Instructions for the task:
Even if the data beneath seems repetitive, write it all out again exactly.

_ _ _ _ _ _ _

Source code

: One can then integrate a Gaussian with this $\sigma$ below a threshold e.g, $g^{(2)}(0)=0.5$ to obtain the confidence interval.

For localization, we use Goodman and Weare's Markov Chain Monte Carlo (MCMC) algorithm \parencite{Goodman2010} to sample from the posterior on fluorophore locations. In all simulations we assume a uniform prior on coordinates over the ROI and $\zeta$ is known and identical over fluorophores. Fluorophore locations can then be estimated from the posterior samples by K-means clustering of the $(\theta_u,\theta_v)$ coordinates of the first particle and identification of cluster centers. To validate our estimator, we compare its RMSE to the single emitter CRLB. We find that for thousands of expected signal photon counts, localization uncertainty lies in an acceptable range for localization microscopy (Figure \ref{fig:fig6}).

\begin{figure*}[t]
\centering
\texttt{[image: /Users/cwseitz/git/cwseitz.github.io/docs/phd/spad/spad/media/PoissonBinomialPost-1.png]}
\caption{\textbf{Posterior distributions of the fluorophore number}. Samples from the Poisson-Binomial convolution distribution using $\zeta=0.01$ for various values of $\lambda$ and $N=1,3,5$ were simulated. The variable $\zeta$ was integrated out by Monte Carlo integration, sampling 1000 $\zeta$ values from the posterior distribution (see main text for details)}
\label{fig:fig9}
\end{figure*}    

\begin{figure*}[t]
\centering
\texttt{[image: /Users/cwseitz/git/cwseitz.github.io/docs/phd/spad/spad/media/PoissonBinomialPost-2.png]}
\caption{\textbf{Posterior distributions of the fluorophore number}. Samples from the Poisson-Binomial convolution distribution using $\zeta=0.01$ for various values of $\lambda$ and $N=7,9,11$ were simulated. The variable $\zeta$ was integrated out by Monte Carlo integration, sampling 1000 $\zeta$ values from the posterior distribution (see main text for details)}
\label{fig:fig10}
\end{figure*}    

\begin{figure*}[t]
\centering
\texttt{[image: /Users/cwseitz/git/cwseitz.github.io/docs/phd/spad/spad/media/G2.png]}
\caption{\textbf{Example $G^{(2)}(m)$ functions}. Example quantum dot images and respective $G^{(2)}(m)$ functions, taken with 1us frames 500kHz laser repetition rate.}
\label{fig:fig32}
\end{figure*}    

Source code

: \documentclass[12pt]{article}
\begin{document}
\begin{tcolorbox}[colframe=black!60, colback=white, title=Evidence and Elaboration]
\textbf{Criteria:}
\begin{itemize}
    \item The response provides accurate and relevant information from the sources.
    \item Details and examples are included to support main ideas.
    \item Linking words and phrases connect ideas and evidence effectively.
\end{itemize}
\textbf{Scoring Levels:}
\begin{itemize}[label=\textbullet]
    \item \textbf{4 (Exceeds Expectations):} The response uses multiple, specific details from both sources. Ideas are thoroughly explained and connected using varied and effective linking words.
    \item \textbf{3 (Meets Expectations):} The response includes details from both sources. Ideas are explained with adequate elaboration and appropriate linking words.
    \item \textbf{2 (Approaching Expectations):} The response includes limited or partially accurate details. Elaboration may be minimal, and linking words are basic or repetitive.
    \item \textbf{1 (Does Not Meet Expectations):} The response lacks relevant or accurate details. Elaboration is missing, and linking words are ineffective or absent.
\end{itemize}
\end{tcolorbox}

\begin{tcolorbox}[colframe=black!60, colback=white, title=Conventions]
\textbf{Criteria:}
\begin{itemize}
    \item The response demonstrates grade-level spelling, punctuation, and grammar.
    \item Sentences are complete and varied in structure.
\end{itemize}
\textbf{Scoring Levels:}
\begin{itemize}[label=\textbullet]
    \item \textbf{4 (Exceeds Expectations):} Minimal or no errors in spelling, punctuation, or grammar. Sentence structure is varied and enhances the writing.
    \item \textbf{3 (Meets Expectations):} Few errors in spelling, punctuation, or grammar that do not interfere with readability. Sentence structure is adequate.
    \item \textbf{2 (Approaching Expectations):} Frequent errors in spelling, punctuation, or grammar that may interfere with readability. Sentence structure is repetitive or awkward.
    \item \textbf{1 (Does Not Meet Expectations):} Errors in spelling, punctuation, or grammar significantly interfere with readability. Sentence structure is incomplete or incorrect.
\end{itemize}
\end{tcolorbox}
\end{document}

_ _ _ _ _ _ _

Expected answer:
Source code

: One can then integrate a Gaussian with this $\sigma$ below a threshold e.g, $g^{(2)}(0)=0.5$ to obtain the confidence interval.

For localization, we use Goodman and Weare's Markov Chain Monte Carlo (MCMC) algorithm \parencite{Goodman2010} to sample from the posterior on fluorophore locations. In all simulations we assume a uniform prior on coordinates over the ROI and $\zeta$ is known and identical over fluorophores. Fluorophore locations can then be estimated from the posterior samples by K-means clustering of the $(\theta_u,\theta_v)$ coordinates of the first particle and identification of cluster centers. To validate our estimator, we compare its RMSE to the single emitter CRLB. We find that for thousands of expected signal photon counts, localization uncertainty lies in an acceptable range for localization microscopy (Figure \ref{fig:fig6}).

\begin{figure*}[t]
\centering
\texttt{[image: /Users/cwseitz/git/cwseitz.github.io/docs/phd/spad/spad/media/PoissonBinomialPost-1.png]}
\caption{\textbf{Posterior distributions of the fluorophore number}. Samples from the Poisson-Binomial convolution distribution using $\zeta=0.01$ for various values of $\lambda$ and $N=1,3,5$ were simulated. The variable $\zeta$ was integrated out by Monte Carlo integration, sampling 1000 $\zeta$ values from the posterior distribution (see main text for details)}
\label{fig:fig9}
\end{figure*}    

\begin{figure*}[t]
\centering
\texttt{[image: /Users/cwseitz/git/cwseitz.github.io/docs/phd/spad/spad/media/PoissonBinomialPost-2.png]}
\caption{\textbf{Posterior distributions of the fluorophore number}. Samples from the Poisson-Binomial convolution distribution using $\zeta=0.01$ for various values of $\lambda$ and $N=7,9,11$ were simulated. The variable $\zeta$ was integrated out by Monte Carlo integration, sampling 1000 $\zeta$ values from the posterior distribution (see main text for details)}
\label{fig:fig10}
\end{figure*}    

\begin{figure*}[t]
\centering
\texttt{[image: /Users/cwseitz/git/cwseitz.github.io/docs/phd/spad/spad/media/G2.png]}
\caption{\textbf{Example $G^{(2)}(m)$ functions}. Example quantum dot images and respective $G^{(2)}(m)$ functions, taken with 1us frames 500kHz laser repetition rate.}
\label{fig:fig32}
\end{figure*}    

Source code

: \documentclass[12pt]{article}
\begin{document}
\begin{tcolorbox}[colframe=black!60, colback=white, title=Evidence and Elaboration]
\textbf{Criteria:}
\begin{itemize}
    \item The response provides accurate and relevant information from the sources.
    \item Details and examples are included to support main ideas.
    \item Linking words and phrases connect ideas and evidence effectively.
\end{itemize}
\textbf{Scoring Levels:}
\begin{itemize}[label=\textbullet]
    \item \textbf{4 (Exceeds Expectations):} The response uses multiple, specific details from both sources. Ideas are thoroughly explained and connected using varied and effective linking words.
    \item \textbf{3 (Meets Expectations):} The response includes details from both sources. Ideas are explained with adequate elaboration and appropriate linking words.
    \item \textbf{2 (Approaching Expectations):} The response includes limited or partially accurate details. Elaboration may be minimal, and linking words are basic or repetitive.
    \item \textbf{1 (Does Not Meet Expectations):} The response lacks relevant or accurate details. Elaboration is missing, and linking words are ineffective or absent.
\end{itemize}
\end{tcolorbox}

\begin{tcolorbox}[colframe=black!60, colback=white, title=Conventions]
\textbf{Criteria:}
\begin{itemize}
    \item The response demonstrates grade-level spelling, punctuation, and grammar.
    \item Sentences are complete and varied in structure.
\end{itemize}
\textbf{Scoring Levels:}
\begin{itemize}[label=\textbullet]
    \item \textbf{4 (Exceeds Expectations):} Minimal or no errors in spelling, punctuation, or grammar. Sentence structure is varied and enhances the writing.
    \item \textbf{3 (Meets Expectations):} Few errors in spelling, punctuation, or grammar that do not interfere with readability. Sentence structure is adequate.
    \item \textbf{2 (Approaching Expectations):} Frequent errors in spelling, punctuation, or grammar that may interfere with readability. Sentence structure is repetitive or awkward.
    \item \textbf{1 (Does Not Meet Expectations):} Errors in spelling, punctuation, or grammar significantly interfere with readability. Sentence structure is incomplete or incorrect.
\end{itemize}
\end{tcolorbox}
\end{document}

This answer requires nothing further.